:: Exercise aim ::
Every record must be written out once more, with nothing added or omitted.

:: Dataset content ::

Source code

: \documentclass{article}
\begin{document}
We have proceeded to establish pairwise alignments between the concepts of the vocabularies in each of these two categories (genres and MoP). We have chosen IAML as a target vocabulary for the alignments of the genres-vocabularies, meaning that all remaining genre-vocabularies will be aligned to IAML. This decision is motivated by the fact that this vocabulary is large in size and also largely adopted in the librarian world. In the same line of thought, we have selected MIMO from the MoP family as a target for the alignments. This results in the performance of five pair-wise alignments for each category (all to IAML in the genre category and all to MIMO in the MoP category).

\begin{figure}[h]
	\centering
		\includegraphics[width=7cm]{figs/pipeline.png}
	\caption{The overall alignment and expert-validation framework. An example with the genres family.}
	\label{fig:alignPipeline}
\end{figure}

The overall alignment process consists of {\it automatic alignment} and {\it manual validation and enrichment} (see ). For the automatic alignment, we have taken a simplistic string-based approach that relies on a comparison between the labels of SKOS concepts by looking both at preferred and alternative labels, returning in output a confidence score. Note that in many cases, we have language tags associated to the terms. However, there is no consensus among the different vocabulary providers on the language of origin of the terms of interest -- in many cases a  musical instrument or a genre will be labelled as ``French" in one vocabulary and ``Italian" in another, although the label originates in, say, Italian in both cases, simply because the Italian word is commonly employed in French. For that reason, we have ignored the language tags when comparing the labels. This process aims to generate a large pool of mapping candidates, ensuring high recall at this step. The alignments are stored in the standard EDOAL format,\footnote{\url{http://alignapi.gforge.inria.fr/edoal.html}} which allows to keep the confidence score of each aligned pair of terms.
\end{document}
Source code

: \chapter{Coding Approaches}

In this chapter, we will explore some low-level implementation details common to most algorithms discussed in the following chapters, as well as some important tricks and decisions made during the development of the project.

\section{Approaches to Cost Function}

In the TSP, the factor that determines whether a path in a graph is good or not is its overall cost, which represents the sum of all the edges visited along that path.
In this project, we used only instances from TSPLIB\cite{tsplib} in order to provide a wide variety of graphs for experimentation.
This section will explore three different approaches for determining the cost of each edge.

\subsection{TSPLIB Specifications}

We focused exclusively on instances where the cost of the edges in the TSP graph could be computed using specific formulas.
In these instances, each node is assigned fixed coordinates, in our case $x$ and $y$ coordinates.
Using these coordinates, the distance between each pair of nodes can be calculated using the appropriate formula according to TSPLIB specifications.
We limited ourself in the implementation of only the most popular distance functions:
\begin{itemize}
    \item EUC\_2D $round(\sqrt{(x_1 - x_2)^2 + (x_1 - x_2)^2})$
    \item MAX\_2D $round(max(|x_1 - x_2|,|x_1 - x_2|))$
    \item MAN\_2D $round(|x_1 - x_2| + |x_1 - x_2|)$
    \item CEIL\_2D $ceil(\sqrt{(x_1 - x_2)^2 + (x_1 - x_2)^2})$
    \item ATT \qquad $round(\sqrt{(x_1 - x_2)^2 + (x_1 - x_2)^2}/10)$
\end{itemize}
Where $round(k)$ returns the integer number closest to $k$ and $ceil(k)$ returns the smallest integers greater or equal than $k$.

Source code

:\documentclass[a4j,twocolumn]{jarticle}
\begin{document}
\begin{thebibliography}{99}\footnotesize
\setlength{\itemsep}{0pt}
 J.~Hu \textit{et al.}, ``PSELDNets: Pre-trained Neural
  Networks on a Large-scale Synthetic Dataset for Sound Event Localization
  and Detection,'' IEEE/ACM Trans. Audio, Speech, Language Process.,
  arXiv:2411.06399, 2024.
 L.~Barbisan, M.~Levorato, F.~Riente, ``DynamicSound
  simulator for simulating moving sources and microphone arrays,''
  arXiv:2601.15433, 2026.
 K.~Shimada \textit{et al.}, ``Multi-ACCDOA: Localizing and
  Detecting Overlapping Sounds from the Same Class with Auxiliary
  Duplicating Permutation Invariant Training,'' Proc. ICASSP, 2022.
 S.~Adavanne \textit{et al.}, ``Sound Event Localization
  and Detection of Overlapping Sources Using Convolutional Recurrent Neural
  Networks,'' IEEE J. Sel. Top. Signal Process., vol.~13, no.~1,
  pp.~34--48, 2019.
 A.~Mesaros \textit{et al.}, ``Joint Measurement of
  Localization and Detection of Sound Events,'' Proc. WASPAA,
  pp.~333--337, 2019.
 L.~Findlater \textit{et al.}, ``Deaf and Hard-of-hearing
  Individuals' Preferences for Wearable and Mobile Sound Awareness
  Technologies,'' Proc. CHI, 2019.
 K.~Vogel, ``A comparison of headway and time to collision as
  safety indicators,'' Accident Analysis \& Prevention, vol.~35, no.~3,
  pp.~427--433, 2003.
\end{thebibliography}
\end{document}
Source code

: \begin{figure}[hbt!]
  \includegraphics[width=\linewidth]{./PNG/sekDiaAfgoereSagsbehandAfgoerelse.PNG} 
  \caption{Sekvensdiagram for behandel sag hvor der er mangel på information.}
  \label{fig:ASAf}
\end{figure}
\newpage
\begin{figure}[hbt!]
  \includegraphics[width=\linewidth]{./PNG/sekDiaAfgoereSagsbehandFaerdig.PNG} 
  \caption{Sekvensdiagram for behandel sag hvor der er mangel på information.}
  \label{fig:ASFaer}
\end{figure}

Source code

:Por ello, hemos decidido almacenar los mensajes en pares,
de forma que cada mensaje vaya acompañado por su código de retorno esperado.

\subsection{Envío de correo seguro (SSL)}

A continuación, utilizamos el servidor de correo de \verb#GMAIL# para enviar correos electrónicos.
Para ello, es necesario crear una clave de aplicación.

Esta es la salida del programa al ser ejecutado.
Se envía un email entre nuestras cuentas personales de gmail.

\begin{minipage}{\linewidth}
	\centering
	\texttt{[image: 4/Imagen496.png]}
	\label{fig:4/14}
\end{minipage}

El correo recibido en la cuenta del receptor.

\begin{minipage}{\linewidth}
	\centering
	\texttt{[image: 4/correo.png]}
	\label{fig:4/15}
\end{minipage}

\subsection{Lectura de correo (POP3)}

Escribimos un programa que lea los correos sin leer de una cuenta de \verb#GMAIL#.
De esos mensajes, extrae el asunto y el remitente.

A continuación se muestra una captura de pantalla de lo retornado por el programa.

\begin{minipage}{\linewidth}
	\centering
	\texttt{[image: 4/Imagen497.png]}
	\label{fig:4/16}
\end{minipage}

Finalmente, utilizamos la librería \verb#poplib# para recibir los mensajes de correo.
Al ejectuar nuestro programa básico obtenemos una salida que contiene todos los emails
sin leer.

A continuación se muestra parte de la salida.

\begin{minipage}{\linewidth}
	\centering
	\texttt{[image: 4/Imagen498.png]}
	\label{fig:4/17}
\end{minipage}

:: Answer space ::
Source code

: \documentclass{article}
\begin{document}
We have proceeded to establish pairwise alignments between the concepts of the vocabularies in each of these two categories (genres and MoP). We have chosen IAML as a target vocabulary for the alignments of the genres-vocabularies, meaning that all remaining genre-vocabularies will be aligned to IAML. This decision is motivated by the fact that this vocabulary is large in size and also largely adopted in the librarian world. In the same line of thought, we have selected MIMO from the MoP family as a target for the alignments. This results in the performance of five pair-wise alignments for each category (all to IAML in the genre category and all to MIMO in the MoP category).

\begin{figure}[h]
	\centering
		\includegraphics[width=7cm]{figs/pipeline.png}
	\caption{The overall alignment and expert-validation framework. An example with the genres family.}
	\label{fig:alignPipeline}
\end{figure}

The overall alignment process consists of {\it automatic alignment} and {\it manual validation and enrichment} (see ). For the automatic alignment, we have taken a simplistic string-based approach that relies on a comparison between the labels of SKOS concepts by looking both at preferred and alternative labels, returning in output a confidence score. Note that in many cases, we have language tags associated to the terms. However, there is no consensus among the different vocabulary providers on the language of origin of the terms of interest -- in many cases a  musical instrument or a genre will be labelled as ``French" in one vocabulary and ``Italian" in another, although the label originates in, say, Italian in both cases, simply because the Italian word is commonly employed in French. For that reason, we have ignored the language tags when comparing the labels. This process aims to generate a large pool of mapping candidates, ensuring high recall at this step. The alignments are stored in the standard EDOAL format,\footnote{\url{http://alignapi.gforge.inria.fr/edoal.html}} which allows to keep the confidence score of each aligned pair of terms.
\end{document}
Source code

: \chapter{Coding Approaches}

In this chapter, we will explore some low-level implementation details common to most algorithms discussed in the following chapters, as well as some important tricks and decisions made during the development of the project.

\section{Approaches to Cost Function}

In the TSP, the factor that determines whether a path in a graph is good or not is its overall cost, which represents the sum of all the edges visited along that path.
In this project, we used only instances from TSPLIB\cite{tsplib} in order to provide a wide variety of graphs for experimentation.
This section will explore three different approaches for determining the cost of each edge.

\subsection{TSPLIB Specifications}

We focused exclusively on instances where the cost of the edges in the TSP graph could be computed using specific formulas.
In these instances, each node is assigned fixed coordinates, in our case $x$ and $y$ coordinates.
Using these coordinates, the distance between each pair of nodes can be calculated using the appropriate formula according to TSPLIB specifications.
We limited ourself in the implementation of only the most popular distance functions:
\begin{itemize}
    \item EUC\_2D $round(\sqrt{(x_1 - x_2)^2 + (x_1 - x_2)^2})$
    \item MAX\_2D $round(max(|x_1 - x_2|,|x_1 - x_2|))$
    \item MAN\_2D $round(|x_1 - x_2| + |x_1 - x_2|)$
    \item CEIL\_2D $ceil(\sqrt{(x_1 - x_2)^2 + (x_1 - x_2)^2})$
    \item ATT \qquad $round(\sqrt{(x_1 - x_2)^2 + (x_1 - x_2)^2}/10)$
\end{itemize}
Where $round(k)$ returns the integer number closest to $k$ and $ceil(k)$ returns the smallest integers greater or equal than $k$.

Source code

:\documentclass[a4j,twocolumn]{jarticle}
\begin{document}
\begin{thebibliography}{99}\footnotesize
\setlength{\itemsep}{0pt}
 J.~Hu \textit{et al.}, ``PSELDNets: Pre-trained Neural
  Networks on a Large-scale Synthetic Dataset for Sound Event Localization
  and Detection,'' IEEE/ACM Trans. Audio, Speech, Language Process.,
  arXiv:2411.06399, 2024.
 L.~Barbisan, M.~Levorato, F.~Riente, ``DynamicSound
  simulator for simulating moving sources and microphone arrays,''
  arXiv:2601.15433, 2026.
 K.~Shimada \textit{et al.}, ``Multi-ACCDOA: Localizing and
  Detecting Overlapping Sounds from the Same Class with Auxiliary
  Duplicating Permutation Invariant Training,'' Proc. ICASSP, 2022.
 S.~Adavanne \textit{et al.}, ``Sound Event Localization
  and Detection of Overlapping Sources Using Convolutional Recurrent Neural
  Networks,'' IEEE J. Sel. Top. Signal Process., vol.~13, no.~1,
  pp.~34--48, 2019.
 A.~Mesaros \textit{et al.}, ``Joint Measurement of
  Localization and Detection of Sound Events,'' Proc. WASPAA,
  pp.~333--337, 2019.
 L.~Findlater \textit{et al.}, ``Deaf and Hard-of-hearing
  Individuals' Preferences for Wearable and Mobile Sound Awareness
  Technologies,'' Proc. CHI, 2019.
 K.~Vogel, ``A comparison of headway and time to collision as
  safety indicators,'' Accident Analysis \& Prevention, vol.~35, no.~3,
  pp.~427--433, 2003.
\end{thebibliography}
\end{document}
Source code

: \begin{figure}[hbt!]
  \includegraphics[width=\linewidth]{./PNG/sekDiaAfgoereSagsbehandAfgoerelse.PNG} 
  \caption{Sekvensdiagram for behandel sag hvor der er mangel på information.}
  \label{fig:ASAf}
\end{figure}
\newpage
\begin{figure}[hbt!]
  \includegraphics[width=\linewidth]{./PNG/sekDiaAfgoereSagsbehandFaerdig.PNG} 
  \caption{Sekvensdiagram for behandel sag hvor der er mangel på information.}
  \label{fig:ASFaer}
\end{figure}

Source code

:Por ello, hemos decidido almacenar los mensajes en pares,
de forma que cada mensaje vaya acompañado por su código de retorno esperado.

\subsection{Envío de correo seguro (SSL)}

A continuación, utilizamos el servidor de correo de \verb#GMAIL# para enviar correos electrónicos.
Para ello, es necesario crear una clave de aplicación.

Esta es la salida del programa al ser ejecutado.
Se envía un email entre nuestras cuentas personales de gmail.

\begin{minipage}{\linewidth}
	\centering
	\texttt{[image: 4/Imagen496.png]}
	\label{fig:4/14}
\end{minipage}

El correo recibido en la cuenta del receptor.

\begin{minipage}{\linewidth}
	\centering
	\texttt{[image: 4/correo.png]}
	\label{fig:4/15}
\end{minipage}

\subsection{Lectura de correo (POP3)}

Escribimos un programa que lea los correos sin leer de una cuenta de \verb#GMAIL#.
De esos mensajes, extrae el asunto y el remitente.

A continuación se muestra una captura de pantalla de lo retornado por el programa.

\begin{minipage}{\linewidth}
	\centering
	\texttt{[image: 4/Imagen497.png]}
	\label{fig:4/16}
\end{minipage}

Finalmente, utilizamos la librería \verb#poplib# para recibir los mensajes de correo.
Al ejectuar nuestro programa básico obtenemos una salida que contiene todos los emails
sin leer.

A continuación se muestra parte de la salida.

\begin{minipage}{\linewidth}
	\centering
	\texttt{[image: 4/Imagen498.png]}
	\label{fig:4/17}
\end{minipage}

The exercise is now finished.